The signature naming scheme for LMD is a little confusing and something I’ve received more than a few questions about, more so about what the *.unclassed signatures mean. The naming scheme (to me) is straight forward and breaks down as follows:

{SIG_FORMAT}lang/vector.type.name.ID#

The ‘SIG_FORMAT’ is either HEX or MD5 reflecting the internal format of the signature, the ‘lang/vector’ is the language or attack vector of the malware, ‘type’ is a short descriptive field for what the malware does (i.e: ircbot, mailer, injection etc…), ‘name’ is a short descriptive name unique to the piece of malware and ‘ID#’ is the internal signature ID number.

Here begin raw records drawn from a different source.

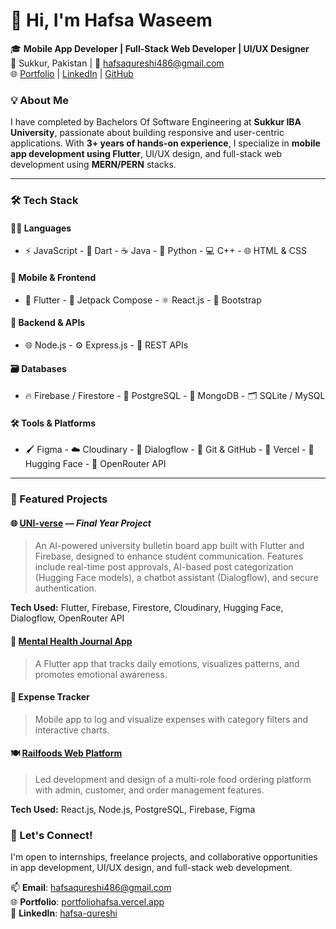 # 👋 Hi, I'm Hafsa Waseem

🎓 **Mobile App Developer  | Full-Stack Web Developer | UI/UX Designer**  
📍 Sukkur, Pakistan | 📧 hafsaqureshi486@gmail.com  
🌐 [Portfolio](https://portfoliohafsa.vercel.app) | [LinkedIn](https://linkedin.com/in/hafsa-qureshi-51aa93286) | [GitHub](https://github.com/HafsaQureshi1)



### 💡 About Me

I have completed by Bachelors Of Software Engineering  at **Sukkur IBA University**, passionate about building responsive and user-centric applications. With **3+ years of hands-on experience**, I specialize in **mobile app development using Flutter**, UI/UX design, and full-stack web development using **MERN/PERN** stacks.  



---


### 🛠 Tech Stack

#### 🧑‍💻 Languages
- ⚡ JavaScript   - 💙 Dart   - ☕ Java   - 🐍 Python   - 💻 C++   - 🌐 HTML & CSS

#### 📱 Mobile & Frontend
- 📱 Flutter  - 💠 Jetpack Compose  - ⚛️ React.js  - 🎨 Bootstrap

#### 🔧 Backend & APIs
- 🌐 Node.js  - ⚙️ Express.js  - 🔗 REST APIs

#### 🗃️ Databases
- 🔥 Firebase / Firestore  - 🐘 PostgreSQL  - 🍃 MongoDB  - 🗂️ SQLite / MySQL

#### 🛠 Tools & Platforms
- 🖌️ Figma  - ☁️ Cloudinary  - 🧠 Dialogflow  - 🧪 Git & GitHub  - 🚀 Vercel  - 🧠 Hugging Face  - 🧬 OpenRouter API



---

### 📱 Featured Projects

#### 🌐 [UNI-verse](https://github.com/HafsaQureshi1) — *Final Year Project*  
> An AI-powered university bulletin board app built with Flutter and Firebase, designed to enhance student communication. Features include real-time post approvals, AI-based post categorization (Hugging Face models), a chatbot assistant (Dialogflow), and secure authentication.  

**Tech Used:** Flutter, Firebase, Firestore, Cloudinary, Hugging Face, Dialogflow, OpenRouter API  



#### 💭 [Mental Health Journal App](https://github.com/HafsaQureshi1)  
> A Flutter app that tracks daily emotions, visualizes patterns, and promotes emotional awareness.  


#### 💸 Expense Tracker  
> Mobile app to log and visualize expenses with category filters and interactive charts.



#### 🍽️ [Railfoods Web Platform](https://github.com/HafsaQureshi1)  
> Led development and design of a multi-role food ordering platform with admin, customer, and order management features.  

**Tech Used:** React.js, Node.js, PostgreSQL, Firebase, Figma  




### 🤝 Let's Connect!
I'm open to internships, freelance projects, and collaborative opportunities in app development, UI/UX design, and full-stack web development.

📫 **Email**: hafsaqureshi486@gmail.com  
🌐 **Portfolio**: [portfoliohafsa.vercel.app](https://portfoliohafsa.vercel.app)  
🔗 **LinkedIn**: [hafsa-qureshi](https://linkedin.com/in/hafsa-qureshi-51aa93286)

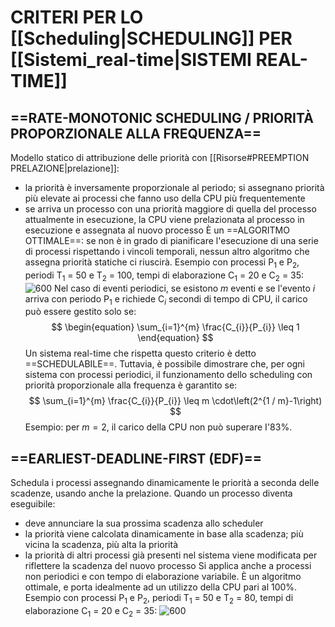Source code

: # CRITERI PER LO [[Scheduling|SCHEDULING]] PER [[Sistemi_real-time|SISTEMI REAL-TIME]]
## ==RATE-MONOTONIC SCHEDULING / PRIORITÀ PROPORZIONALE ALLA FREQUENZA==
Modello statico di attribuzione delle priorità con [[Risorse#PREEMPTION PRELAZIONE|prelazione]]:
- la priorità è inversamente proporzionale al periodo; si assegnano priorità più elevate ai processi che fanno uso della CPU più frequentemente
- se arriva un processo con una priorità maggiore di quella del processo attualmente in esecuzione, la CPU viene prelazionata al processo in esecuzione e assegnata al nuovo processo
È un ==ALGORITMO OTTIMALE==: se non è in grado di pianificare l'esecuzione di una serie di processi rispettando i vincoli temporali, nessun altro algoritmo che assegna priorità statiche ci riuscirà.
Esempio con processi $\text{P}_{1}$ e $\text{P}_{2}$, periodi $\text{T}_{1}$ = 50 e $\text{T}_{2}$ = 100, tempi di elaborazione $\text{C}_{1}$ = 20 e $\text{C}_{2}$ = 35:
![600](rms.png)
Nel caso di eventi periodici, se esistono $m$ eventi e se l'evento $i$ arriva con periodo $\text{P}_{1}$ e richiede $\text{C}_{i}$ secondi di tempo di CPU, il carico può essere gestito solo se:
$$
\begin{equation}
\sum_{i=1}^{m} \frac{C_{i}}{P_{i}} \leq 1
\end{equation}
$$
Un sistema real-time che rispetta questo criterio è detto ==SCHEDULABILE==.
Tuttavia, è possibile dimostrare che, per ogni sistema con processi periodici, il funzionamento dello scheduling con priorità proporzionale alla frequenza è garantito se:
$$
\sum_{i=1}^{m} \frac{C_{i}}{P_{i}} \leq m \cdot\left(2^{1 / m}-1\right)
$$
Esempio: per $m=2$, il carico della CPU non può superare I'83%.

## ==EARLIEST-DEADLINE-FIRST (EDF)==
Schedula i processi assegnando dinamicamente le priorità a seconda delle scadenze, usando anche la prelazione.
Quando un processo diventa eseguibile:
- deve annunciare la sua prossima scadenza allo scheduler
- la priorità viene calcolata dinamicamente in base alla scadenza; più vicina la scadenza, più alta la priorità
- la priorità di altri processi già presenti nel sistema viene modificata per riflettere la scadenza del nuovo processo
Si applica anche a processi non periodici e con tempo di elaborazione variabile.
È un algoritmo ottimale, e porta idealmente ad un utilizzo della CPU pari al 100%.
Esempio con processi $\text{P}_{1}$ e $\text{P}_{2}$, periodi $\text{T}_{1}$ = 50 e $\text{T}_{2}$ = 80, tempi di elaborazione $\text{C}_{1}$ = 20 e $\text{C}_{2}$ = 35:
![600](edf.png)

What some people appear confused about is signatures such as ‘{HEX}base64.inject.unclassed.7’ that use the term “unclassed” for the name field. Essentially, signatures that are unclassed represent a group of malware that is not necessarily unique from each other but that follows the same attack vector, such as base64 encoded scripts; there are hundreds of these scripts and in encoded form it doesn’t really matter what they do, we are detecting the encoded format not the decoded, so they get lumped together. In other instances, I will throw some malware into an unclassed group when it is very new and I have not had time yet for processing it into its own classification, for example the web.malware.unclassed is a dumping ground for allot of malware that is newly submitted, which I have reviewed and confirmed IS MALWARE but have not yet classified it or determined if it is a variant of an existing malware classification.

It needs to be understood that the processing of malware is mostly a manual task, though there are some elements of it that are automated, the actual review of each malware file is done by hand to remove the chance of false positives — keeping LMD accurate and reliable. As such, not all malware makes it into a classification group right away, the important part is that malware is reviewed, verified and signatures generated for it in a timely fashion. I process malware daily from the network edge IPS system at work, from user submitted files and from various malware news groups / web sites and the priority is getting the signatures up for in the wild threats. The signature name/classification serves informative purposes, yes it is important but not as important as the actual verification and signature generation.